Prompt ▸ Taking the line with "- **Internationalization**: Full" as the first and the line with "- **Data Sovereignty**: Each" as the last, set down exactly every line in that range from the entries below, and no more.

[Stored dataset items]
■ ■ ■

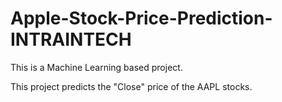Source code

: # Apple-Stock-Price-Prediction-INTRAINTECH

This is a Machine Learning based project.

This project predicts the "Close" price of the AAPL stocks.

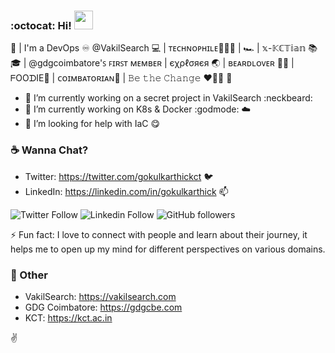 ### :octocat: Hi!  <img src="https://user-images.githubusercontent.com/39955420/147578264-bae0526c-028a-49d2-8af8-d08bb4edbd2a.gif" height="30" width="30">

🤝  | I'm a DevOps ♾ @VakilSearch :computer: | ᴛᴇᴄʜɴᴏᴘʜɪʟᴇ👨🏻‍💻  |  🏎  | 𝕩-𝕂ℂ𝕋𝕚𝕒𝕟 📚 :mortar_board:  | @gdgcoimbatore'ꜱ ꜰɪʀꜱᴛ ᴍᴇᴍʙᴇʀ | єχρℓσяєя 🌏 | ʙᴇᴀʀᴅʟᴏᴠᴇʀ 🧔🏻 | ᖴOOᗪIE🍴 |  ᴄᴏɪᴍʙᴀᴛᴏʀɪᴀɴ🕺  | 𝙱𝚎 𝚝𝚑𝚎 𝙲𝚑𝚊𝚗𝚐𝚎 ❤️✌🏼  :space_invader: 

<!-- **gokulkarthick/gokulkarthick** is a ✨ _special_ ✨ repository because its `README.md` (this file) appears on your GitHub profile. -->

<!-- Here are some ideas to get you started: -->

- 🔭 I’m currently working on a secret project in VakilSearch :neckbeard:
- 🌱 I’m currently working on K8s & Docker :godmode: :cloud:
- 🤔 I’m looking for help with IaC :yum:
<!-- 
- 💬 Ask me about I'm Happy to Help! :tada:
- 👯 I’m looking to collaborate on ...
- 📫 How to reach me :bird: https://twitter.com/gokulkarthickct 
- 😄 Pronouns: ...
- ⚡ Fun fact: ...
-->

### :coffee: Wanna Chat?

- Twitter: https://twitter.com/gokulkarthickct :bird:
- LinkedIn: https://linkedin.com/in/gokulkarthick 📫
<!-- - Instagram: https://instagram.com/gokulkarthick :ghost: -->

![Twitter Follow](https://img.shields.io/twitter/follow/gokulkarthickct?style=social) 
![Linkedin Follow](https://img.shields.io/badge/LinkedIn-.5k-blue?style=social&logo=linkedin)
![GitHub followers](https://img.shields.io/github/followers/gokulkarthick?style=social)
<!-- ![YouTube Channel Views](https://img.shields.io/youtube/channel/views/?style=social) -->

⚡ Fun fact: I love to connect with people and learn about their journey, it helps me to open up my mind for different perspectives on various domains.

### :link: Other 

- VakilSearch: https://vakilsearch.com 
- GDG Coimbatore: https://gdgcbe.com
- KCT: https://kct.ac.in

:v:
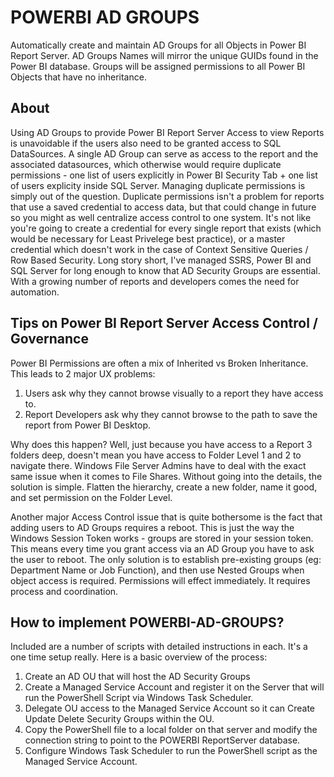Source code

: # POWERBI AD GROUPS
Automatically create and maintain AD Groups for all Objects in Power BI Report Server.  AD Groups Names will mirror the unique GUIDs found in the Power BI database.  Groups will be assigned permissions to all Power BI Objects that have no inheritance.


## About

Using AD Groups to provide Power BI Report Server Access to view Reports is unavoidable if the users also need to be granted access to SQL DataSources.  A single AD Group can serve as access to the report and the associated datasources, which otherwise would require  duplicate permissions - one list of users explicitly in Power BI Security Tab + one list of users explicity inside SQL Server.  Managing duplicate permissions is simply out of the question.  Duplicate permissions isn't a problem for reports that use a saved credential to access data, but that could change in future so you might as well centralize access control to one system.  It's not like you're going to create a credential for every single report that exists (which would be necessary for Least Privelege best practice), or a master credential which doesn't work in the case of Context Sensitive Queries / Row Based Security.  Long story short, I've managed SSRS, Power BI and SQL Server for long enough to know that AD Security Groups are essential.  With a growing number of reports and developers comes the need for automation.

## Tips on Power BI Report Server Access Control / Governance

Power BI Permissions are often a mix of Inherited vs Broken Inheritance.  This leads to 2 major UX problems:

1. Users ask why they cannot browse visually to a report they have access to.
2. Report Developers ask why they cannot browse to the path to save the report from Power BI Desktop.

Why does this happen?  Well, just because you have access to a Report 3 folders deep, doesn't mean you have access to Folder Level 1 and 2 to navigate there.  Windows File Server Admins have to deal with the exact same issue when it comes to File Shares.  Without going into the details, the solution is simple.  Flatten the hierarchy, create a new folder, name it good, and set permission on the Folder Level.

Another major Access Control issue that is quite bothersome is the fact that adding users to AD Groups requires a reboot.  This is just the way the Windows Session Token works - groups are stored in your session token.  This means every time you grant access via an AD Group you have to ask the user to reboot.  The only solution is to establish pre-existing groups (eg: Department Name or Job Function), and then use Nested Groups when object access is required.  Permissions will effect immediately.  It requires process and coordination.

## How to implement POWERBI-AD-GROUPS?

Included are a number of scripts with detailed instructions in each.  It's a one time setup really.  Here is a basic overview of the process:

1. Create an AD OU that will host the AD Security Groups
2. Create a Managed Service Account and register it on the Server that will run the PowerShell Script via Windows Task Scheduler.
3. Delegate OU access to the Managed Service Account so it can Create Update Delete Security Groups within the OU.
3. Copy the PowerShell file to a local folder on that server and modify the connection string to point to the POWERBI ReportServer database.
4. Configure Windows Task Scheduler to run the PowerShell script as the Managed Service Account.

■ ■ ■

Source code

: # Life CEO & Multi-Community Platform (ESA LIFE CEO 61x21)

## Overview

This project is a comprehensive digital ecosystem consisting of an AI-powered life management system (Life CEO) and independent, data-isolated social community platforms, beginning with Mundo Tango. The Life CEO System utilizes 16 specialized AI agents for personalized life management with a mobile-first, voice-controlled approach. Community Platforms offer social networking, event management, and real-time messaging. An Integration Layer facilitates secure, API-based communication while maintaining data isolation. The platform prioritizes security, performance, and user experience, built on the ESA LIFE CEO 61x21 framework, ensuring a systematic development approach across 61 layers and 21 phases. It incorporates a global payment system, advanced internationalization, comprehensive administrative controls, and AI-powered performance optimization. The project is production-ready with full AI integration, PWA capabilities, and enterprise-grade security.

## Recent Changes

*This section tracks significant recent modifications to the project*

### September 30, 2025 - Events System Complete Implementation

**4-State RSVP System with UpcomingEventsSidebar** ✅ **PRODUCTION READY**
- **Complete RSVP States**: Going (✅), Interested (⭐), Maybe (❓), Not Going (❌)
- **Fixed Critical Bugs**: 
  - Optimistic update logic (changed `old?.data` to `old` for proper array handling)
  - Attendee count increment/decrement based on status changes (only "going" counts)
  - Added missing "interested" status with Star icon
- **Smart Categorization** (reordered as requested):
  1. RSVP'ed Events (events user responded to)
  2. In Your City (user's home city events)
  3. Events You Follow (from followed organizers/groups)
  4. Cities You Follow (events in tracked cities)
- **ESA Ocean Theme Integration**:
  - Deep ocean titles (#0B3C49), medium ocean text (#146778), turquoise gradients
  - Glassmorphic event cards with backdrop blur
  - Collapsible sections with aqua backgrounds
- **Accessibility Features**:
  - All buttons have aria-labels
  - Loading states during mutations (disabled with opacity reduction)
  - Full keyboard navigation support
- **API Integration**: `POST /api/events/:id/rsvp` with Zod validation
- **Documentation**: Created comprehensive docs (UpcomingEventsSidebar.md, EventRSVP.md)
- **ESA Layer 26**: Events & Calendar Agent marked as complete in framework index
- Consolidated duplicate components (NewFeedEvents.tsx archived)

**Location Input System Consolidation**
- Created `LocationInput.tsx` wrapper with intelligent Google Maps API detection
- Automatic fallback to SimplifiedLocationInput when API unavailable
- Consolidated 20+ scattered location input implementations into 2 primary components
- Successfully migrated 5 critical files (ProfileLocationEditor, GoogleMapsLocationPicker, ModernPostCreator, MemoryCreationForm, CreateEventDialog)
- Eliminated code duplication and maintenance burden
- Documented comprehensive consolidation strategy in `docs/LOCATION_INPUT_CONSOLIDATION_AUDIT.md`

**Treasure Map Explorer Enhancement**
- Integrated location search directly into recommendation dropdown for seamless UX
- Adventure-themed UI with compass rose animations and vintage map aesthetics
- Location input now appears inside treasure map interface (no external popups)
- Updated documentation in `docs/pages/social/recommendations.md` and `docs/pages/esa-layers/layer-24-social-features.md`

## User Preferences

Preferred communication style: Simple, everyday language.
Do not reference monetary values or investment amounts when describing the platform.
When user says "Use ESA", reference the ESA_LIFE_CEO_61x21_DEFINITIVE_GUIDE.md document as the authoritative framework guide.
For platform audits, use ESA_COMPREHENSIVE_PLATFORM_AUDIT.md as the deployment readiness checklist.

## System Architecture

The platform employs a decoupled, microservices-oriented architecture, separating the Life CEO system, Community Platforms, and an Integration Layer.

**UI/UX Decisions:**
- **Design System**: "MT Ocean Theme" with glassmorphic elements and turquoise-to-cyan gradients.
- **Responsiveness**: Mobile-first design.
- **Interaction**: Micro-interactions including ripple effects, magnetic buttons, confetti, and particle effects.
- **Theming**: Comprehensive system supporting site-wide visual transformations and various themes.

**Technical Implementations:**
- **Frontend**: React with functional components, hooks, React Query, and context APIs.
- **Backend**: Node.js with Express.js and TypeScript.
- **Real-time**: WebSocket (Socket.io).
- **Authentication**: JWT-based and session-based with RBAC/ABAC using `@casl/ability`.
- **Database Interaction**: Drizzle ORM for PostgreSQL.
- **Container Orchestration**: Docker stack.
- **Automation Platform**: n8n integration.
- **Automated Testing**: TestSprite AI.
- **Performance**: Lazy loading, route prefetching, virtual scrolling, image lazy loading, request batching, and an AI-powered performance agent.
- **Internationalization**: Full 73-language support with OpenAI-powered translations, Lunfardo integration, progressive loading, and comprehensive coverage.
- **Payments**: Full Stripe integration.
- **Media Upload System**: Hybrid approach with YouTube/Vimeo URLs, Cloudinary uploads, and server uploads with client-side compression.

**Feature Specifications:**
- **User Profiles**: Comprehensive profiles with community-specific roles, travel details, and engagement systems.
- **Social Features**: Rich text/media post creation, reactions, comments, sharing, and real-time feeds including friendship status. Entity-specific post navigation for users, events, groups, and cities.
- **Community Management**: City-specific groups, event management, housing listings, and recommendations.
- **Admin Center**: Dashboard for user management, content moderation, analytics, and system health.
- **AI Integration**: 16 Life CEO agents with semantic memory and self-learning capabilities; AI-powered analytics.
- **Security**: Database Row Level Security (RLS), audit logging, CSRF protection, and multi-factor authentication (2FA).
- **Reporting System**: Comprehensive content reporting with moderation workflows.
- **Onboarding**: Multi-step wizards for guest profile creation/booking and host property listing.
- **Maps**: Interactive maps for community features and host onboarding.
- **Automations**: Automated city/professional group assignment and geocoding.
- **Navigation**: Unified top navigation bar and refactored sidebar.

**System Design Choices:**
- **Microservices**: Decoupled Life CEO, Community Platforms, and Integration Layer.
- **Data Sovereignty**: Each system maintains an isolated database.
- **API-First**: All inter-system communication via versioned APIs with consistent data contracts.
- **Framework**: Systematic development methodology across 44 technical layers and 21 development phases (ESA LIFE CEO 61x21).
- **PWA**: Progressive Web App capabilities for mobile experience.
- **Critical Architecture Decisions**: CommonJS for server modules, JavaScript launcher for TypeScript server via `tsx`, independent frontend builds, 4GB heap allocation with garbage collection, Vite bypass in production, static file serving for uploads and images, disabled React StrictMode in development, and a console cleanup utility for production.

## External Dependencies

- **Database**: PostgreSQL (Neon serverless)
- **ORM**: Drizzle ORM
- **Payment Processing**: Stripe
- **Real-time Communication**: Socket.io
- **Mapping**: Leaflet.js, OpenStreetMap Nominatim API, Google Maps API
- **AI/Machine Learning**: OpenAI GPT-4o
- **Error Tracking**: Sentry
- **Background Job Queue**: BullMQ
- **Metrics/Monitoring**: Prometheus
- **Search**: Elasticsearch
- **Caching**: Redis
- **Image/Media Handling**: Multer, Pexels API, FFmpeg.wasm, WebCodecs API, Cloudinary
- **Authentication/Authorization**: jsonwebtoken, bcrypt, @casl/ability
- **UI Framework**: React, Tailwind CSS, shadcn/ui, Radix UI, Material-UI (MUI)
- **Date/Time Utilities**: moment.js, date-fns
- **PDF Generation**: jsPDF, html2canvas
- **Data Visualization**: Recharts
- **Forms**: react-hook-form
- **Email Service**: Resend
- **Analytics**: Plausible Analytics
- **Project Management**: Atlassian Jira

■ ■ ■

Task output ▸
- **Internationalization**: Full 73-language support with OpenAI-powered translations, Lunfardo integration, progressive loading, and comprehensive coverage.
- **Payments**: Full Stripe integration.
- **Media Upload System**: Hybrid approach with YouTube/Vimeo URLs, Cloudinary uploads, and server uploads with client-side compression.

**Feature Specifications:**
- **User Profiles**: Comprehensive profiles with community-specific roles, travel details, and engagement systems.
- **Social Features**: Rich text/media post creation, reactions, comments, sharing, and real-time feeds including friendship status. Entity-specific post navigation for users, events, groups, and cities.
- **Community Management**: City-specific groups, event management, housing listings, and recommendations.
- **Admin Center**: Dashboard for user management, content moderation, analytics, and system health.
- **AI Integration**: 16 Life CEO agents with semantic memory and self-learning capabilities; AI-powered analytics.
- **Security**: Database Row Level Security (RLS), audit logging, CSRF protection, and multi-factor authentication (2FA).
- **Reporting System**: Comprehensive content reporting with moderation workflows.
- **Onboarding**: Multi-step wizards for guest profile creation/booking and host property listing.
- **Maps**: Interactive maps for community features and host onboarding.
- **Automations**: Automated city/professional group assignment and geocoding.
- **Navigation**: Unified top navigation bar and refactored sidebar.

**System Design Choices:**
- **Microservices**: Decoupled Life CEO, Community Platforms, and Integration Layer.
- **Data Sovereignty**: Each system maintains an isolated database.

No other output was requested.